You are viewing a plain text version of this content. The canonical link for it is here.

Posted to common-user@hadoop.apache.org by André Martin <ma...@andremartin.de> on 2008/05/16 15:02:58 UTC

java.io.IOException: Could not obtain block / java.io.IOException: Could not get block locations

Hi Hadoopers,
we are experiencing a lot of "Could not obtain block / Could not get 
block locations IOExceptions" when processing a 400 GB large Map/Red job 
using our 6 nodes DFS & MapRed (v. 0.16.4) cluster. Each node is 
equipped with a 400GB Sata HDD and running Suse Linux Enterprise 
Edition. While processing this "huge" MapRed job, the name node doesn't 
seem to receive heartbeats from datanodes for up to a couple of minutes 
and thus marks those nodes as dead even they are still alive and serving 
blocks according to their logs. We first suspected network congestion 
and measured the inter-node bandwidth using scp - receiving throughputs 
of 30MB/s. CPU utilization is about 100% when processing the job, 
however, the tasktracker instances shouldn't cause such datanode drop outs?
In the datanode logs, we see a lot of java.io.IOException: Block 
blk_-7943096461180653598 is valid, and cannot be written to. errors...
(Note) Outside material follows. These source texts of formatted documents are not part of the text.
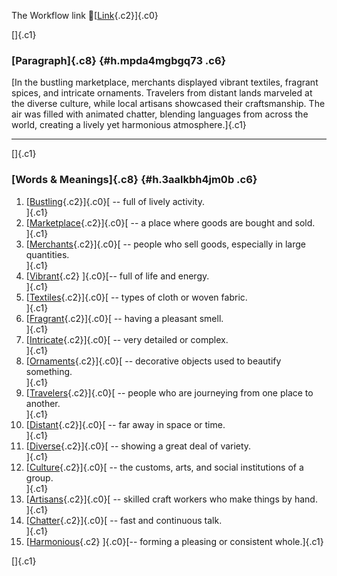 The Workflow link
👏[[Link](https://www.google.com/url?q=http://www.google.com&sa=D&source=editors&ust=1756014460814088&usg=AOvVaw2OrKzzHuvRoGtOT1RwdOAt){.c2}]{.c0}

[]{.c1}

### [Paragraph]{.c8} {#h.mpda4mgbgq73 .c6}

[In the bustling marketplace, merchants displayed vibrant textiles,
fragrant spices, and intricate ornaments. Travelers from distant lands
marveled at the diverse culture, while local artisans showcased their
craftsmanship. The air was filled with animated chatter, blending
languages from across the world, creating a lively yet harmonious
atmosphere.]{.c1}

------------------------------------------------------------------------

[]{.c1}

### [Words & Meanings]{.c8} {#h.3aalkbh4jm0b .c6}

1.  [[Bustling](https://www.google.com/url?q=http://www.google.com&sa=D&source=editors&ust=1756014460814889&usg=AOvVaw1BRztkIcoRnAMaP2rA2zpN){.c2}]{.c0}[ --
    full of lively activity.\
    ]{.c1}
2.  [[Marketplace](https://www.google.com/url?q=http://www.google.com&sa=D&source=editors&ust=1756014460815039&usg=AOvVaw0VDvn2ZC3fOcWH1OiN1qEP){.c2}]{.c0}[ --
    a place where goods are bought and sold.\
    ]{.c1}
3.  [[Merchants](https://www.google.com/url?q=http://www.google.com&sa=D&source=editors&ust=1756014460815198&usg=AOvVaw2bEDjcaLRwONLIkHfCZZHt){.c2}]{.c0}[ --
    people who sell goods, especially in large quantities.\
    ]{.c1}
4.  [[Vibrant](https://www.google.com/url?q=http://www.google.com&sa=D&source=editors&ust=1756014460815338&usg=AOvVaw2Pk6en9mGVUI10YWNYXPM3){.c2}
    ]{.c0}[-- full of life and energy.\
    ]{.c1}
5.  [[Textiles](https://www.google.com/url?q=http://www.google.com&sa=D&source=editors&ust=1756014460815447&usg=AOvVaw1VtMXVoBsOgdClxYJ9xbcq){.c2}]{.c0}[ --
    types of cloth or woven fabric.\
    ]{.c1}
6.  [[Fragrant](https://www.google.com/url?q=http://www.google.com&sa=D&source=editors&ust=1756014460815565&usg=AOvVaw187hLfrHwnxVEy9-aFf5Cg){.c2}]{.c0}[ --
    having a pleasant smell.\
    ]{.c1}
7.  [[Intricate](https://www.google.com/url?q=http://www.google.com&sa=D&source=editors&ust=1756014460815674&usg=AOvVaw1HvmNikBIIuhxL6nAL1tPB){.c2}]{.c0}[ --
    very detailed or complex.\
    ]{.c1}
8.  [[Ornaments](https://www.google.com/url?q=http://www.google.com&sa=D&source=editors&ust=1756014460815784&usg=AOvVaw01teo3KmwWPe9nlfsq4StL){.c2}]{.c0}[ --
    decorative objects used to beautify something.\
    ]{.c1}
9.  [[Travelers](https://www.google.com/url?q=http://www.google.com&sa=D&source=editors&ust=1756014460815920&usg=AOvVaw0rzduXu1PSx9n7St-W5c_q){.c2}]{.c0}[ --
    people who are journeying from one place to another.\
    ]{.c1}
10. [[Distant](https://www.google.com/url?q=http://www.google.com&sa=D&source=editors&ust=1756014460816057&usg=AOvVaw2A0WFjglDc0nrIWRsFsCHL){.c2}]{.c0}[ --
    far away in space or time.\
    ]{.c1}
11. [[Diverse](https://www.google.com/url?q=http://www.google.com&sa=D&source=editors&ust=1756014460816164&usg=AOvVaw2QAy8O6egwaG_DeH9EwGKL){.c2}]{.c0}[ --
    showing a great deal of variety.\
    ]{.c1}
12. [[Culture](https://www.google.com/url?q=http://www.google.com&sa=D&source=editors&ust=1756014460816278&usg=AOvVaw3QLORee9gAgNO8pJk7Wvh1){.c2}]{.c0}[ --
    the customs, arts, and social institutions of a group.\
    ]{.c1}
13. [[Artisans](https://www.google.com/url?q=http://www.google.com&sa=D&source=editors&ust=1756014460816413&usg=AOvVaw19YYXnTvHffu7K98fXEEhd){.c2}]{.c0}[ --
    skilled craft workers who make things by hand.\
    ]{.c1}
14. [[Chatter](https://www.google.com/url?q=http://www.google.com&sa=D&source=editors&ust=1756014460816537&usg=AOvVaw2z49xWwJwDiCmIH9SnsbN_){.c2}]{.c0}[ --
    fast and continuous talk.\
    ]{.c1}
15. [[Harmonious](https://www.google.com/url?q=http://www.google.com&sa=D&source=editors&ust=1756014460816660&usg=AOvVaw1gRMMe2oYJxAb2fqI3YDL9){.c2}
    ]{.c0}[-- forming a pleasing or consistent whole.]{.c1}

[]{.c1}
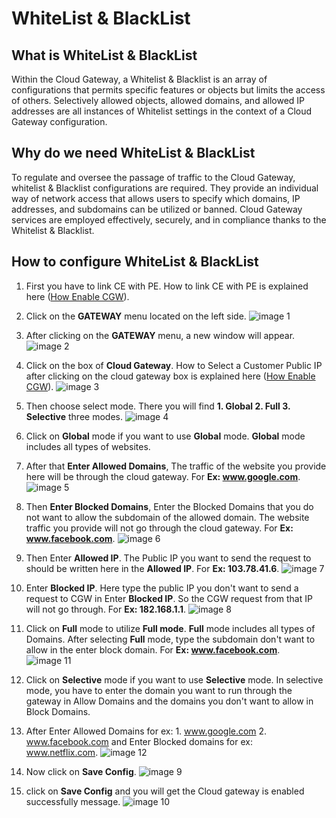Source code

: # WhiteList & BlackList
## What is WhiteList & BlackList
Within the Cloud Gateway, a Whitelist & Blacklist is an array of configurations that permits specific features or objects but limits the access of others. Selectively allowed objects, allowed domains, and allowed IP addresses are all instances of Whitelist settings in the context of a Cloud Gateway configuration.
## Why do we need WhiteList & BlackList
To regulate and oversee the passage of traffic to the Cloud Gateway, whitelist & Blacklist configurations are required. They provide an individual way of network access that allows users to specify which domains, IP addresses, and subdomains can be utilized or banned. Cloud Gateway services are employed effectively, securely, and in compliance thanks to the Whitelist & Blacklist.
## How to configure WhiteList & BlackList
1. First you have to link CE with PE. How to link CE with PE is explained here ([How Enable CGW](#how-enable-cgw)).
2. Click on the **GATEWAY** menu located on the left side.
   ![image 1](https://github.com/Nancypatel1103/ComplianceClient/assets/153616269/84bf2c8a-30ce-45b0-9c48-d2394f7609ce)

3. After clicking on the **GATEWAY** menu, a new window will appear.
  ![image 2](https://github.com/Nancypatel1103/ComplianceClient/assets/153616269/9e2cba70-b85d-4c5f-af14-73af76531cf1)

4. Click on the box of **Cloud Gateway**. How to Select a Customer Public IP after clicking on the cloud gateway box is explained here ([How Enable CGW](#how-enable-cgw)).
   ![image 3](https://github.com/Nancypatel1103/ComplianceClient/assets/153616269/b6785647-151b-4d2a-8f87-c13f834a8785)
   
5. Then choose select mode. There you will find **1. Global 2. Full 3. Selective** three modes.
   ![image 4](https://github.com/Nancypatel1103/ComplianceClient/assets/153616269/cadc0257-7112-4a4f-a717-dfa9d2197bb3)

6. Click on **Global** mode if you want to use **Global** mode. **Global** mode includes all types of websites.
7. After that **Enter Allowed Domains**, The traffic of the website you provide here will be through the cloud gateway. For **Ex: www.google.com**.
   ![image 5](https://github.com/Nancypatel1103/ComplianceClient/assets/153616269/98f2b235-4e9f-44db-a69e-86e8cd9eb7f8)
   
8. Then **Enter Blocked Domains**, Enter the Blocked Domains that you do not want to allow the subdomain of the allowed domain. The website traffic you provide will not go through the cloud gateway. For **Ex: www.facebook.com**.
   ![image 6](https://github.com/Nancypatel1103/ComplianceClient/assets/153616269/f9023c62-e31b-4b12-885b-ce8a810351c7)

9. Then Enter **Allowed IP**. The Public IP you want to send the request to should be written here in the **Allowed IP**. For **Ex: 103.78.41.6**.
    ![image 7](https://github.com/Nancypatel1103/ComplianceClient/assets/153616269/750461e3-8b07-4e79-aaa8-6db0c8bcbb23)

10. Enter **Blocked IP**. Here type the public IP you don't want to send a request to CGW in Enter **Blocked IP**. So the CGW request from that IP will not go through. For **Ex: 182.168.1.1**.
    ![image 8](https://github.com/Nancypatel1103/ComplianceClient/assets/153616269/bb0503b9-2346-46fb-9dac-e19cb033da64)

11. Click on **Full** mode to utilize **Full mode**. **Full** mode includes all types of Domains. After selecting **Full** mode, type the subdomain don't want to allow in the enter block domain. For **Ex: www.facebook.com**.
    ![image 11](https://github.com/Nancypatel1103/ComplianceClient/assets/153616269/45f6f15d-28f8-40bc-a4ce-9d5d708787cc)
12. Click on **Selective** mode if you want to use **Selective** mode. In selective mode, you have to enter the domain you want to run through the gateway in Allow Domains and the domains you don't want to allow in Block Domains.
13. After Enter Allowed Domains for ex: 1. www.google.com 2. www.facebook.com and Enter Blocked domains for ex: www.netflix.com.
    ![image 12](https://github.com/Nancypatel1103/ComplianceClient/assets/153616269/7dc671dc-5b48-4be5-8c25-c3e84afd0674)

14. Now click on **Save Config**.
    ![image 9](https://github.com/Nancypatel1103/ComplianceClient/assets/153616269/72d4f776-2172-4ef4-9d26-0dd49ff5b8b6)

15. click on **Save Config** and you will get the Cloud gateway is enabled successfully message.
    ![image 10](https://github.com/Nancypatel1103/ComplianceClient/assets/153616269/c4132a2c-f1c2-4e40-af3a-feb37379a555)
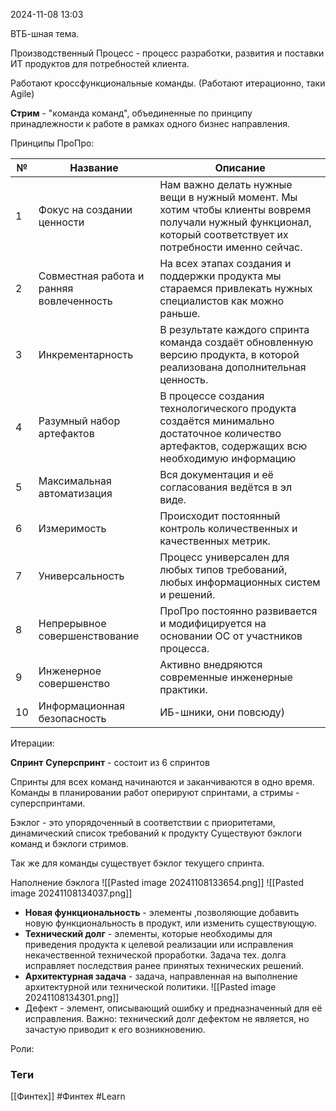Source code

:  2024-11-08 13:03

ВТБ-шная тема.

Производственный Процесс - процесс разработки, развития и поставки ИТ продуктов для потребностей клиента.

Работают кроссфункциональные команды. (Работают итерационно, таки Agile)

**Стрим** - "команда команд", объединенные по принципу принадлежности к работе в рамках одного бизнес направления.


Принципы ПроПро:

| №   | Название                                 | Описание                                                                                                                                                     |
| --- | ---------------------------------------- | ------------------------------------------------------------------------------------------------------------------------------------------------------------ |
| 1   | Фокус на создании ценности               | Нам важно делать нужные вещи в нужный момент. Мы хотим чтобы клиенты вовремя получали нужный функционал, который соответствует их потребности именно сейчас. |
| 2   | Совместная работа и ранняя вовлеченность | На всех этапах создания и поддержки продукта мы стараемся привлекать нужных специалистов как можно раньше.                                                   |
| 3   | Инкрементарность                         | В результате каждого спринта команда создаёт обновленную версию продукта, в которой реализована дополнительная ценность.                                     |
| 4   | Разумный набор артефактов                | В процессе создания технологического продукта создаётся минимально достаточное количество артефактов, содержащих всю необходимую информацию                  |
| 5   | Максимальная автоматизация               | Вся документация и её согласования ведётся в эл виде.                                                                                                        |
| 6   | Измеримость                              | Происходит постоянный контроль количественных и качественных метрик.                                                                                         |
| 7   | Универсальность                          | Процесс универсален для любых типов требований, любых информационных систем и решений.                                                                       |
| 8   | Непрерывное совершенствование            | ПроПро постоянно развивается и модифицируется на основании ОС от участников процесса.                                                                        |
| 9   | Инженерное совершенство                  | Активно внедряются современные инженерные практики.                                                                                                          |
| 10  | Информационная безопасность              | ИБ-шники, они повсюду)                                                                                                                                       |

Итерации:

**Спринт**
**Суперспринт** - состоит из 6 спринтов

Спринты для всех команд начинаются и заканчиваются в одно время.
Команды в планировании работ оперируют спринтами, а стримы - суперспринтами.


Бэклог - это упорядоченный в соответствии с приоритетами, динамический список требований к продукту
Существуют бэклоги команд и бэклоги стримов.

Так же для команды существует бэклог текущего спринта.

Наполнение бэклога
![[Pasted image 20241108133654.png]]
![[Pasted image 20241108134037.png]]

- **Новая функциональность** - элементы ,позволяющие добавить новую функциональность в продукт, или изменить существующую.
- **Технический долг** - элементы, которые необходимы для приведения продукта к целевой реализации или исправления некачественной технической проработки. Задача тех. долга исправляет последствия ранее принятых технических решений.
- **Архитектурная задача** - задача, направленная на выполнение архитектурной или технической политики.
  ![[Pasted image 20241108134301.png]]
- Дефект - элемент, описывающий ошибку и предназначенный для её исправления. 
  Важно: технический долг дефектом не является, но зачастую приводит к его возникновению.

Роли:


### Теги
[[Финтех]]
#Финтех 
#Learn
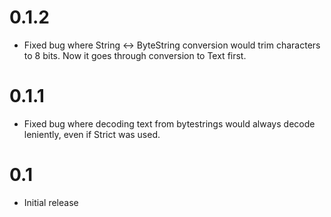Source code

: 0.1.2
=====
* Fixed bug where String <-> ByteString conversion would trim characters to 8 bits. Now it goes through conversion to Text first.

0.1.1
=====
* Fixed bug where decoding text from bytestrings would always decode
  leniently, even if Strict was used.

0.1
===

* Initial release
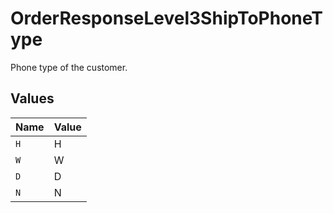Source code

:# OrderResponseLevel3ShipToPhoneType

Phone type of the customer.


## Values

| Name  | Value |
| ----- | ----- |
| `H`   | H     |
| `W`   | W     |
| `D`   | D     |
| `N`   | N     |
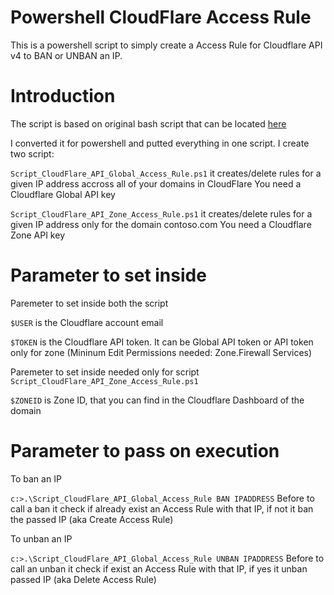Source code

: # Powershell CloudFlare Access Rule
This is a powershell script to simply create a Access Rule for Cloudflare API v4 to BAN or UNBAN an IP.

# Introduction
The script is based on original bash script that can be located [here](https://gist.github.com/pjv/926ece8549cd45bac4821945f6ad253c)

I converted it for powershell and putted everything in one script.
I create two script:

`Script_CloudFlare_API_Global_Access_Rule.ps1`
it creates/delete rules for a given IP address accross all of your domains in CloudFlare
You need a Cloudflare Global API key

`Script_CloudFlare_API_Zone_Access_Rule.ps1` 
it creates/delete rules for a given IP address only for the domain contoso.com
You need a Cloudflare Zone API key

# Parameter to set inside
Paremeter to set inside both the script

`$USER` is the Cloudflare account email

`$TOKEN` is the Cloudflare API token. It can be Global API token or API token only for zone (Mininum Edit Permissions needed: Zone.Firewall Services)

Paremeter to set inside needed only for script `Script_CloudFlare_API_Zone_Access_Rule.ps1`

`$ZONEID` is Zone ID, that you can find in the Cloudflare Dashboard of the domain

# Parameter to pass on execution
To ban an IP

`c:>.\Script_CloudFlare_API_Global_Access_Rule BAN IPADDRESS`
Before to call a ban it check if already exist an Access Rule with that IP, if not it ban the passed IP (aka Create Access Rule)

To unban an IP

`c:>.\Script_CloudFlare_API_Global_Access_Rule UNBAN IPADDRESS`
Before to call an unban it check if exist an Access Rule with that IP, if yes it unban passed IP (aka Delete Access Rule)
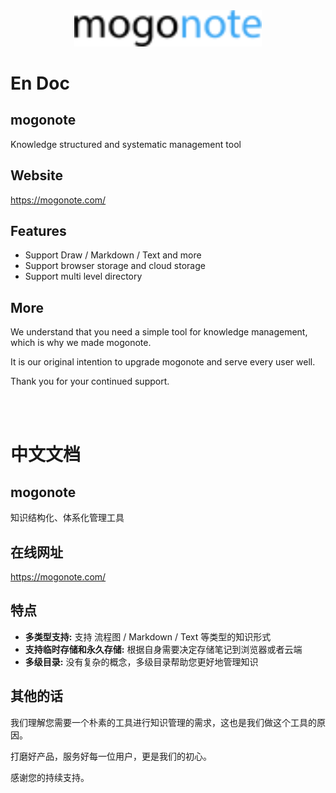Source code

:<div align="center">
    <a href="https://mogonote.com">
        <img width="300" src="./imgs/logo.svg"/>
    </a>
</div>

# En Doc

## mogonote

Knowledge structured and systematic management tool

## Website

https://mogonote.com/

## Features

+   Support Draw / Markdown / Text and more
+   Support browser storage and cloud storage
+   Support multi level directory

## More

We understand that you need a simple tool for knowledge management, which is why we made mogonote.

It is our original intention to upgrade mogonote and serve every user well.

Thank you for your continued support.

<br><br>

# 中文文档

## mogonote

知识结构化、体系化管理工具

## 在线网址

https://mogonote.com/

## 特点

+   **多类型支持:** 支持 流程图 / Markdown / Text 等类型的知识形式
+   **支持临时存储和永久存储:** 根据自身需要决定存储笔记到浏览器或者云端
+   **多级目录:** 没有复杂的概念，多级目录帮助您更好地管理知识

## 其他的话

我们理解您需要一个朴素的工具进行知识管理的需求，这也是我们做这个工具的原因。

打磨好产品，服务好每一位用户，更是我们的初心。

感谢您的持续支持。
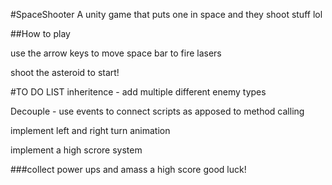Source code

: #SpaceShooter
 A unity game that puts one in space and they shoot stuff lol

##How to play
 
 use the arrow keys to move
 space bar to fire lasers

 shoot the asteroid to start!

#TO DO LIST
inheritence - add multiple different enemy types

Decouple - use events to connect scripts as apposed to method calling

implement left and right turn animation

implement a high scrore system


###collect power ups and amass a high score good luck!




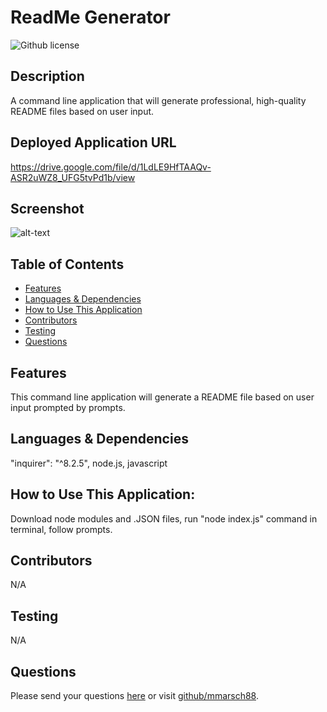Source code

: # ReadMe Generator 
  ![Github license](https://img.shields.io/badge/license--blue.svg)
  ## Description
  A command line application that will generate professional, high-quality README files based on user input.
  ## Deployed Application URL
  https://drive.google.com/file/d/1LdLE9HfTAAQv-ASR2uWZ8_UFG5tvPd1b/view
  ## Screenshot
  ![alt-text]()
  ## Table of Contents
  * [Features](#features)
  * [Languages & Dependencies](#languagesanddependencies)
  * [How to Use This Application](#HowtoUseThisApplication)
  * [Contributors](#contributors)
  * [Testing](#testing)
  * [Questions](#questions)
  ## Features
  This command line application will generate a README file based on user input prompted by prompts.
  ## Languages & Dependencies
  "inquirer": "^8.2.5", node.js, javascript
  ## How to Use This Application:
  Download node modules and .JSON files, run "node index.js" command in terminal, follow prompts.
  ## Contributors
  N/A
  ## Testing
  N/A
  ## Questions
  Please send your questions [here](mailto:matthew.marsch@gmail.com?subject=[GitHub]%20Dev%20Connect) or visit [github/mmarsch88](https://github.com/mmarsch88).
Any ideas? Thanks in advance.

Cu on the 'net,
                        Bye - bye,

                                   <<<<< André <<<< >>>> èrbnA >>>>>

Re: java.io.IOException: Could not obtain block / java.io.IOException: Could not get block locations

Posted by André Martin <ma...@andremartin.de>.

Hi dhruba,
we are running the latest Sun Java 6u10-beta, and the namenode runs with 
25 threads on a quad core machine.

Cu on the 'net,
                      Bye - bye,

                                 <<<<< André <<<< >>>> èrbnA >>>>>


Dhruba Borthakur wrote:
> What version of java are you using? How may threads are you running on
> the namenode? How many cores does your machines have?
>
> thanks,
> dhruba
>
> On Fri, May 16, 2008 at 6:02 AM, André Martin <ma...@andremartin.de> wrote:
>   
>> Hi Hadoopers,
>> we are experiencing a lot of "Could not obtain block / Could not get block
>> locations IOExceptions" when processing a 400 GB large Map/Red job using our
>> 6 nodes DFS & MapRed (v. 0.16.4) cluster. Each node is equipped with a 400GB
>> Sata HDD and running Suse Linux Enterprise Edition. While processing this
>> "huge" MapRed job, the name node doesn't seem to receive heartbeats from
>> datanodes for up to a couple of minutes and thus marks those nodes as dead
>> even they are still alive and serving blocks according to their logs. We
>> first suspected network congestion and measured the inter-node bandwidth
>> using scp - receiving throughputs of 30MB/s. CPU utilization is about 100%
>> when processing the job, however, the tasktracker instances shouldn't cause
>> such datanode drop outs?
>> In the datanode logs, we see a lot of java.io.IOException: Block
>> blk_-7943096461180653598 is valid, and cannot be written to. errors...
>>
>> Any ideas? Thanks in advance.
>>
>> Cu on the 'net,
>>                       Bye - bye,
>>
>>                                  <<<<< André <<<< >>>> èrbnA >>>>>
>>
>>
>>
>>

Re: java.io.IOException: Could not obtain block / java.io.IOException: Could not get block locations

Posted by Dhruba Borthakur <dh...@gmail.com>.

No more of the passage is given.